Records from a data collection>

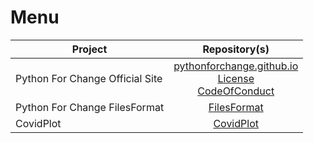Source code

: # Menu

| Project            |                                                                    Repository(s)                                                                   |
|---------------------|:---------------------------------------------------------------------------------------------------------------------------------------------------:|
| Python For Change Official Site | [pythonforchange.github.io](https://github.com/PythonForChange/pythonforchange.github.io) <br /> [License](https://github.com/PythonForChange/License) <br /> [CodeOfConduct](https://github.com/PythonForChange/CodeOfConduct) |
| Python For Change FilesFormat | [FilesFormat](https://github.com/PythonForChange/FilesFormat) |
| CovidPlot | [CovidPlot](https://github.com/PythonForChange/CovidPlot) |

Description of the task>
The answer should consist of every line above in which "github" appears.

Task output>
| Python For Change Official Site | [pythonforchange.github.io](https://github.com/PythonForChange/pythonforchange.github.io) <br /> [License](https://github.com/PythonForChange/License) <br /> [CodeOfConduct](https://github.com/PythonForChange/CodeOfConduct) |
| Python For Change FilesFormat | [FilesFormat](https://github.com/PythonForChange/FilesFormat) |
| CovidPlot | [CovidPlot](https://github.com/PythonForChange/CovidPlot) |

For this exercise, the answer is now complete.